## Available data
+ + + + + + +
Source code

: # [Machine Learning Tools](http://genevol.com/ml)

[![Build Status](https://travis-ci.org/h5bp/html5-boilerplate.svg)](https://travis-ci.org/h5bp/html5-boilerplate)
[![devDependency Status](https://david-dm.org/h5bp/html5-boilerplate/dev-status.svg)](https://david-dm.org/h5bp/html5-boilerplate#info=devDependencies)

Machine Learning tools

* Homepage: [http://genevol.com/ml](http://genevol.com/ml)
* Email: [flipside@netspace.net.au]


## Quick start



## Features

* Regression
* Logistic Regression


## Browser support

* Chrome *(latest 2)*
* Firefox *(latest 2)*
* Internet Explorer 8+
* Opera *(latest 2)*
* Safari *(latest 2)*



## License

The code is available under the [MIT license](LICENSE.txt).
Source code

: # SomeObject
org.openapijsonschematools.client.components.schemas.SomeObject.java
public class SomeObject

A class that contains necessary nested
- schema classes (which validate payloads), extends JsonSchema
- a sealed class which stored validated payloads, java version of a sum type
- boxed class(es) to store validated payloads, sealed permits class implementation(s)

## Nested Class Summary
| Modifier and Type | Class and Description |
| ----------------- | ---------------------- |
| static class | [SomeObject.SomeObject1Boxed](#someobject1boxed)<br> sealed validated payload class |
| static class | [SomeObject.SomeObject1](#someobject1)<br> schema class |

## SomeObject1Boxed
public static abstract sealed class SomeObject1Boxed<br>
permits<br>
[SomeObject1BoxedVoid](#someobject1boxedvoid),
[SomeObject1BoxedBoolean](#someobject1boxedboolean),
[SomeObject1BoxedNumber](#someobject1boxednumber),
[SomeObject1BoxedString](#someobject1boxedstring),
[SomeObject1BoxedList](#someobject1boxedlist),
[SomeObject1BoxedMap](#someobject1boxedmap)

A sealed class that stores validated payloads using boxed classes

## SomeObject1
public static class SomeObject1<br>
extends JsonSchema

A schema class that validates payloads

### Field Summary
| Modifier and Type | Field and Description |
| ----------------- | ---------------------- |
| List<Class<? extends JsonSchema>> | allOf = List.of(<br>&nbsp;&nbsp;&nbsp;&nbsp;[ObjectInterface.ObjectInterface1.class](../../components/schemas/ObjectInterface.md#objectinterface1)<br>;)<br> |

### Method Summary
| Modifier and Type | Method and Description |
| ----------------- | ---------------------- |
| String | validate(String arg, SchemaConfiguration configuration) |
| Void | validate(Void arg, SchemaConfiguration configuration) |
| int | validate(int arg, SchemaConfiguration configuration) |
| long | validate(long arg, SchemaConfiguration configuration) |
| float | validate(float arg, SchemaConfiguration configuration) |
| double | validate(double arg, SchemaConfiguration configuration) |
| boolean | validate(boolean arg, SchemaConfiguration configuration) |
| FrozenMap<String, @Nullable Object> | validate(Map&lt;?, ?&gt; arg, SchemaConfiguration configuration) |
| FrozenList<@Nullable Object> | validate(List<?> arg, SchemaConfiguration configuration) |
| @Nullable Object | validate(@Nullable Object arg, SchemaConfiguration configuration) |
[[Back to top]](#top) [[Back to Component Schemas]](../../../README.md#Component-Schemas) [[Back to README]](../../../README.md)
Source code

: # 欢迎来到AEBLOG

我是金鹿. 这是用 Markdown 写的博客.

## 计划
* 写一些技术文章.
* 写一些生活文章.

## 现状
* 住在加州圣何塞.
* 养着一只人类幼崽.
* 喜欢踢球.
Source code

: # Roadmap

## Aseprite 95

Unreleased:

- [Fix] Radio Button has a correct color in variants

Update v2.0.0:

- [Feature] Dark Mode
+ + + + + + +
Please transcribe the whole listing exactly as it stands.

Source code

: # [Machine Learning Tools](http://genevol.com/ml)

[![Build Status](https://travis-ci.org/h5bp/html5-boilerplate.svg)](https://travis-ci.org/h5bp/html5-boilerplate)
[![devDependency Status](https://david-dm.org/h5bp/html5-boilerplate/dev-status.svg)](https://david-dm.org/h5bp/html5-boilerplate#info=devDependencies)

Machine Learning tools

* Homepage: [http://genevol.com/ml](http://genevol.com/ml)
* Email: [flipside@netspace.net.au]


## Quick start



## Features

* Regression
* Logistic Regression


## Browser support

* Chrome *(latest 2)*
* Firefox *(latest 2)*
* Internet Explorer 8+
* Opera *(latest 2)*
* Safari *(latest 2)*



## License

The code is available under the [MIT license](LICENSE.txt).
Source code

: # SomeObject
org.openapijsonschematools.client.components.schemas.SomeObject.java
public class SomeObject

A class that contains necessary nested
- schema classes (which validate payloads), extends JsonSchema
- a sealed class which stored validated payloads, java version of a sum type
- boxed class(es) to store validated payloads, sealed permits class implementation(s)

## Nested Class Summary
| Modifier and Type | Class and Description |
| ----------------- | ---------------------- |
| static class | [SomeObject.SomeObject1Boxed](#someobject1boxed)<br> sealed validated payload class |
| static class | [SomeObject.SomeObject1](#someobject1)<br> schema class |

## SomeObject1Boxed
public static abstract sealed class SomeObject1Boxed<br>
permits<br>
[SomeObject1BoxedVoid](#someobject1boxedvoid),
[SomeObject1BoxedBoolean](#someobject1boxedboolean),
[SomeObject1BoxedNumber](#someobject1boxednumber),
[SomeObject1BoxedString](#someobject1boxedstring),
[SomeObject1BoxedList](#someobject1boxedlist),
[SomeObject1BoxedMap](#someobject1boxedmap)

A sealed class that stores validated payloads using boxed classes

## SomeObject1
public static class SomeObject1<br>
extends JsonSchema

A schema class that validates payloads

### Field Summary
| Modifier and Type | Field and Description |
| ----------------- | ---------------------- |
| List<Class<? extends JsonSchema>> | allOf = List.of(<br>&nbsp;&nbsp;&nbsp;&nbsp;[ObjectInterface.ObjectInterface1.class](../../components/schemas/ObjectInterface.md#objectinterface1)<br>;)<br> |

### Method Summary
| Modifier and Type | Method and Description |
| ----------------- | ---------------------- |
| String | validate(String arg, SchemaConfiguration configuration) |
| Void | validate(Void arg, SchemaConfiguration configuration) |
| int | validate(int arg, SchemaConfiguration configuration) |
| long | validate(long arg, SchemaConfiguration configuration) |
| float | validate(float arg, SchemaConfiguration configuration) |
| double | validate(double arg, SchemaConfiguration configuration) |
| boolean | validate(boolean arg, SchemaConfiguration configuration) |
| FrozenMap<String, @Nullable Object> | validate(Map&lt;?, ?&gt; arg, SchemaConfiguration configuration) |
| FrozenList<@Nullable Object> | validate(List<?> arg, SchemaConfiguration configuration) |
| @Nullable Object | validate(@Nullable Object arg, SchemaConfiguration configuration) |
[[Back to top]](#top) [[Back to Component Schemas]](../../../README.md#Component-Schemas) [[Back to README]](../../../README.md)
Source code

: # 欢迎来到AEBLOG

我是金鹿. 这是用 Markdown 写的博客.

## 计划
* 写一些技术文章.
* 写一些生活文章.

## 现状
* 住在加州圣何塞.
* 养着一只人类幼崽.
* 喜欢踢球.
Source code

: # Roadmap

## Aseprite 95

Unreleased:

- [Fix] Radio Button has a correct color in variants

Update v2.0.0:

- [Feature] Dark Mode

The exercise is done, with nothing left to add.